Abstract

Quantitative analysis of protein expression is an important tool for the examination of complex biological systems. Albeit its importance, quantitative proteomics is still a challenging task because of the high dynamic range of protein amounts in the cell and the variation in the physical properties of proteins. Stable isotope labeling by amino acids in cell culture (SILAC) has been successfully used in yeast and mammalian cells to measure relative protein abundance by mass spectrometry. Here we show for the first time that proteins from Arabidopsis thaliana cell cultures can be selectively isotope-labeled in vivo by growing cells in the presence of a single stable isotope-labeled amino acid. Among the tested amino acids ([2H3]-leucine, [13C6]arginine, and [2H4]lysine), [13C6]arginine proved to be the most suitable. Incorporation of [13C6]arginine into the proteome was homogeneous and reached efficiencies of about 80%. [13C6]Arginine-labeled A. thaliana suspension cells were used to study the regulation of glutathione S-transferase expression in response to abiotic stress caused by salicylic acid and to identify proteins that bind specifically to phosphorylated 14-3-3 binding motifs on synthesized bait peptides in affinity purification experiments.
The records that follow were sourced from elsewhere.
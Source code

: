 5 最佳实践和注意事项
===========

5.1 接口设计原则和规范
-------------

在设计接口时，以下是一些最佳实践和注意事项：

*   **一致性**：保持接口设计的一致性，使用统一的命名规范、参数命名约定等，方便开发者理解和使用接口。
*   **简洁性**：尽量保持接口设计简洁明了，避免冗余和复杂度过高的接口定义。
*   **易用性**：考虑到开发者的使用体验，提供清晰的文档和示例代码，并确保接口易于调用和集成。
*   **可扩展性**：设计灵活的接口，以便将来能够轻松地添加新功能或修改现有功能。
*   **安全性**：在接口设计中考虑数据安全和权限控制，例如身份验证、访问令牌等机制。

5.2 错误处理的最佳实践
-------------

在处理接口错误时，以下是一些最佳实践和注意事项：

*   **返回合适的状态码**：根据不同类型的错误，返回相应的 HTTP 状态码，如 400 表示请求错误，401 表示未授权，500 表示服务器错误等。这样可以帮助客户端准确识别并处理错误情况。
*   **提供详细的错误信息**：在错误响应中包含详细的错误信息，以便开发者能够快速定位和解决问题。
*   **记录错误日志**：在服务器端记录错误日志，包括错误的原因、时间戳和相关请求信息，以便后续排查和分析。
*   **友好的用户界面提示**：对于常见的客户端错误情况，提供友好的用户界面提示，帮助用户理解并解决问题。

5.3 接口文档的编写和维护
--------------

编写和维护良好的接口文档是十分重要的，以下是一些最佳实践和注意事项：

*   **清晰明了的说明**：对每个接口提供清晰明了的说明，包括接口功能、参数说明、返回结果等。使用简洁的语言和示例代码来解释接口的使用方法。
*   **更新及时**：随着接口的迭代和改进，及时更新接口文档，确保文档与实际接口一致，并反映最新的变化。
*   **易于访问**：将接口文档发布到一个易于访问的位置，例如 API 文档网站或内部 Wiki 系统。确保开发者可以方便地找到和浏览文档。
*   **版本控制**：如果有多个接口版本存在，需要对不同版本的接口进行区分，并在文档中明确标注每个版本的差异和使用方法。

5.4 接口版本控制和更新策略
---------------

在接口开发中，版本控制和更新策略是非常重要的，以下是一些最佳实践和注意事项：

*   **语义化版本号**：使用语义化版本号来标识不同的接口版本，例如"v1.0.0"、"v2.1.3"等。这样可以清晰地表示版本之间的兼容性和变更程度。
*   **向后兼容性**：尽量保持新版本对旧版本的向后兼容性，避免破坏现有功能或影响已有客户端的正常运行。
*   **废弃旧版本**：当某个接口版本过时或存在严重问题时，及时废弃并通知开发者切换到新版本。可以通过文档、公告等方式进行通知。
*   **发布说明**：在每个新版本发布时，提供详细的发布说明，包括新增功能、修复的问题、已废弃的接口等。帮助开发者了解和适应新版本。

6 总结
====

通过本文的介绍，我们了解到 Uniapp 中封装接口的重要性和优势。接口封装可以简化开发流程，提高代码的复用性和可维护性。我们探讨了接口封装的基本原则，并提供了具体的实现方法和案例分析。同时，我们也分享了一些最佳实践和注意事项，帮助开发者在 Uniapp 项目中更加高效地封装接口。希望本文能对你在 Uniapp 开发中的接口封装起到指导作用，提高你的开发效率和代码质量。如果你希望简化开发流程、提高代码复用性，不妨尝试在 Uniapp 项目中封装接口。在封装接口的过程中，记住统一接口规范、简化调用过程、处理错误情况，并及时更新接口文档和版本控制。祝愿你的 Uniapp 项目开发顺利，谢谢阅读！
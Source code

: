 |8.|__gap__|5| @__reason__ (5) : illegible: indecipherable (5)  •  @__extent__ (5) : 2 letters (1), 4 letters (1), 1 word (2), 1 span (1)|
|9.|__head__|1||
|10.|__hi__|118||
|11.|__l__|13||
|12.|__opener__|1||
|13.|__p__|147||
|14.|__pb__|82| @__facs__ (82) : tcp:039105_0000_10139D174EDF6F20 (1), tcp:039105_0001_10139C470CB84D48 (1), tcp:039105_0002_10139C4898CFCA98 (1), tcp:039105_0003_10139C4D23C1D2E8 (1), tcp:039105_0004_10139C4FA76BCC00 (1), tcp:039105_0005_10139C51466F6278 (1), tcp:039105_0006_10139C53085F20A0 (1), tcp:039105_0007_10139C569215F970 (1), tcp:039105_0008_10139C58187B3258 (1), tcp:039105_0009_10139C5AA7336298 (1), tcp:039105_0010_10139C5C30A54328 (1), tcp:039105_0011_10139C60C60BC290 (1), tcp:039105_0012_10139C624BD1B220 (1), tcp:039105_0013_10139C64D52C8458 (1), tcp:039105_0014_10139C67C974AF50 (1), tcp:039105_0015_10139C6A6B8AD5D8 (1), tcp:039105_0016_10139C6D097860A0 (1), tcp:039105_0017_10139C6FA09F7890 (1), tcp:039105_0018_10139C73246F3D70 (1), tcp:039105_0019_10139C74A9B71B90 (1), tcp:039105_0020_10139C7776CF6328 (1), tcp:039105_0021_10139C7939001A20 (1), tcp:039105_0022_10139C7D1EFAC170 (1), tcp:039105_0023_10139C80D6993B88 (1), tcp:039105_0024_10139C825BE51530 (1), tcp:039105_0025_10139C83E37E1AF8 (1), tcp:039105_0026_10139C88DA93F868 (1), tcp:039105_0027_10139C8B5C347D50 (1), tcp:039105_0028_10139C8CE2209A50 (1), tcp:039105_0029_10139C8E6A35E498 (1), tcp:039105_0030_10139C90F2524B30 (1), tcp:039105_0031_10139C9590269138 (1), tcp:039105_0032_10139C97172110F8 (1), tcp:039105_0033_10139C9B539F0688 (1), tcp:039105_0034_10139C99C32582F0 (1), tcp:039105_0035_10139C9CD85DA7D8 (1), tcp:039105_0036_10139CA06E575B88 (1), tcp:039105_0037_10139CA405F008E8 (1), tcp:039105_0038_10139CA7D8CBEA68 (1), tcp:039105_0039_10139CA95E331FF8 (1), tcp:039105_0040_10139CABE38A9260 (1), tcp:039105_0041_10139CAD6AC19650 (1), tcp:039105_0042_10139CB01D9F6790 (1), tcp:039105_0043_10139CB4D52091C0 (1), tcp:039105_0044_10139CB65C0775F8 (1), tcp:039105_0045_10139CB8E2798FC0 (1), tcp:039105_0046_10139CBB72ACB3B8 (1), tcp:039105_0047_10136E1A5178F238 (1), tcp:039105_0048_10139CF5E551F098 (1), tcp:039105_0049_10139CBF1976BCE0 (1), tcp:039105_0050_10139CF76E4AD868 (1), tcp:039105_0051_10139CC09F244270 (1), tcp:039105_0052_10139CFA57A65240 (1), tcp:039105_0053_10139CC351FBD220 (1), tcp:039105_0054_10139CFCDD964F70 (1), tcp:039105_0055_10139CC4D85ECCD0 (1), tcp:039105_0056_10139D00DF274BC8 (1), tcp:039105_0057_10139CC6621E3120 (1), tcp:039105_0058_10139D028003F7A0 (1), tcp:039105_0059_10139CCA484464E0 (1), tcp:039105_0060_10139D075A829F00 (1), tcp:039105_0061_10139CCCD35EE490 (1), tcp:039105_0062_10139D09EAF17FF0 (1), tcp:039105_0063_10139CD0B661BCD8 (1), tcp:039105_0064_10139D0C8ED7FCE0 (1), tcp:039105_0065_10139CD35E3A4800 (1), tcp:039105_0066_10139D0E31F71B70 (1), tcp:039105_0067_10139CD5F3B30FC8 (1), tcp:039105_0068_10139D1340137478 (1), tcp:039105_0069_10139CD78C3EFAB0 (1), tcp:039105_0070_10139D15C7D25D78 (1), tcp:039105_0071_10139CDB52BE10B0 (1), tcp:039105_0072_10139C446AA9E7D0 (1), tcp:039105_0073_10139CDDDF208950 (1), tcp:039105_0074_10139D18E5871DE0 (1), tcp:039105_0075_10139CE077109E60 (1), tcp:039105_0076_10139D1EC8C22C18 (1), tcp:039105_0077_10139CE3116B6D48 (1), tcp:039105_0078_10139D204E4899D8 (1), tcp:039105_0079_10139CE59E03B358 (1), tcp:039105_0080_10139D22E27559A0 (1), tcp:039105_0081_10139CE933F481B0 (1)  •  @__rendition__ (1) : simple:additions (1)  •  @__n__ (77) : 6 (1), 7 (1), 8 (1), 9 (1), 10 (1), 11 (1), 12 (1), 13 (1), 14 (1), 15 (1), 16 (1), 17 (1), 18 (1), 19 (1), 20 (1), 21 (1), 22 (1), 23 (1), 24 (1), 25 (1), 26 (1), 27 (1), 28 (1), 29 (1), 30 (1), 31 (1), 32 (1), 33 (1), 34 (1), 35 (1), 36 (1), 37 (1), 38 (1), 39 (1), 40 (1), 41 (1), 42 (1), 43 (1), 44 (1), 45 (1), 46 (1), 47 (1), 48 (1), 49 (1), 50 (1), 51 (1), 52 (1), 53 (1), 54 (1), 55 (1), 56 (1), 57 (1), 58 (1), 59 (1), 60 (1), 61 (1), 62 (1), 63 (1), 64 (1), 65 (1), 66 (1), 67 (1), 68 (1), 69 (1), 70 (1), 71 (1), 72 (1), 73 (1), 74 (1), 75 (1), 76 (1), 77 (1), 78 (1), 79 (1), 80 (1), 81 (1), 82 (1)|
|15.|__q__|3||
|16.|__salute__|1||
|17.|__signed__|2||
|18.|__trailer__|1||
In conclusion, the combination of stable isotope labeling of plant cells and mass spectrometry is a powerful technology that can be applied to study complex biological processes that involve changes in protein expression such as cellular responses to various kinds of stress or activation of cell signaling.

Highlights

  • Quantitative analysis of protein expression is an important tool for the examination of complex biological systems

  • Most quantitative proteomic strategies rely on the incorporation of stable isotopes into proteins or peptides, which are compared with an unlabeled control sample by mass spectrometry [3]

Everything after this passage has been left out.